このページは、書籍『古本通(樽見 博 著)』から、良かったこと、共感したこと、気づいたことなどを取り上げ紹介しています。
・今日では、巨大出版社となった岩波書店も有斐閣も、元は古本屋から出発したし、三省堂や東京堂も古くから出版と書店とを経営している。
・古本と新刊書の流通上の一番の違いは、新刊書における日販とかトーハンとおった流通の中間に立つ卸問屋がないということである。(中略)大正の初め頃、大阪に古本を露天の古本屋に卸す問屋で長谷川というのがあったのが、古本の問屋の唯一の例であろう
・古本の流通を担う交換会の組織と、実際の運営の様子を紹介しよう。交換会開催の一番多い神田の東京古書会館の例を挙げる。東京古書会館では一年間を通して毎週月曜から金曜まで六つの交換会が開催されている。
月曜日が一般書の中央市会。昭和四十二年に創設された会で、コミック、文庫、娯楽雑誌、小説類など一番出品量が多い。正に交換会場が本であふれる状態となる。

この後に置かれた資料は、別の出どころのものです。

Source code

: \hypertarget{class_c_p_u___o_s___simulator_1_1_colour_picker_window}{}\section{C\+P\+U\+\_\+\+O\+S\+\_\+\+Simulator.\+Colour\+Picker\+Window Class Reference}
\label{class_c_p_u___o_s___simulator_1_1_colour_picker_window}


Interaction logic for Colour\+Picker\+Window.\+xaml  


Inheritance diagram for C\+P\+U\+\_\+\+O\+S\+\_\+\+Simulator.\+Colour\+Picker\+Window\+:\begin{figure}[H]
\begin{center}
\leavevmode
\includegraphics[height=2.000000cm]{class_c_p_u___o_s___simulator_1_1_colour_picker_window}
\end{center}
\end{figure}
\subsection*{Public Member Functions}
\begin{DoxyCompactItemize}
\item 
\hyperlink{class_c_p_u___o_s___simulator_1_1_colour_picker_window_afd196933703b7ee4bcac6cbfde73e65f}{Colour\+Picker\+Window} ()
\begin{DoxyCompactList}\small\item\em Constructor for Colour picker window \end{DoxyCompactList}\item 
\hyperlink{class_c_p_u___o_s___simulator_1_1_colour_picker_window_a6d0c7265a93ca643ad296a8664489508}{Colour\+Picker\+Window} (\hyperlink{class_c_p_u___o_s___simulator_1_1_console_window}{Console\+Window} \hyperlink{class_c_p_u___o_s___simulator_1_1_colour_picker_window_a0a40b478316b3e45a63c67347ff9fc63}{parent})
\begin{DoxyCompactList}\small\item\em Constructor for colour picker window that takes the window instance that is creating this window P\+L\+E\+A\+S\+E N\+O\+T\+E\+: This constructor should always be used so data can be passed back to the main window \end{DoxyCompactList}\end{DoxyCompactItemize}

火曜日は古典中心の東京古典会と洋書を扱う東京洋書会。(中略)
水曜日は、雑誌・資料の東京資料会。人文・自然科学などの専門書、学術雑誌を扱う昭和十四年創立の伝統ある交換会である。(中略)
木曜日は神田の支部会である一新会。一般書、学術書など普通の交換会で、新刊学術書がいち早く出品されることでは一番の会である。昭和二十五年創設。
金曜日が文学や趣味的なもの中心の明治古典会である。昭和二十二年創設、現在の古本界で何が人気であるかが最も端的に表れる華やかな交換会である。東京以外の業者も熱心に参加している。毎年七月に開催される七夕入札会は、一般の人も参加できる市として、東京古典会十一月の古典入札会とともに毎年豪華に開催され、マスコミにも取り上げられる。
因みに、大阪、京都、兵庫、名古屋の組合でも同様の専門書市がある。
・古本インターネット販売サイトの本格的運営に先鞭をつけたのは、紫式部という会社を横浜で立ち上げた河野仁美さんという若い方であった。
・東京都古書籍商業組合による「日本の古本屋」の開始は平成八年九月、以来試行錯誤を重ねサーバー力を強化してきた結果、現在では登録データ四二八万件(タイトル件数ではない)、参加書店全国七一三軒、一ヵ月の受注額一億五千万円に達するまでに成長した。
・山下敏明『本の話』室蘭民報社
・辞書事典のコレクター、研究家として知られた故惣郷正明さん
・池谷伊佐夫さんの『書物の達人』(東京書籍・二〇〇〇年)
・客観的に価値ある蔵書とはどんなものか。条件をいくつか挙げられる。
一、蔵書として筋が通っていること。
二、保存状態が良いこと。
三、肝心な本、珍しい本が抜けていないこと。
●書籍『古本通~市場・探索・蔵書の魅力』より
樽見 博 著
平凡社 (2006年4月初版)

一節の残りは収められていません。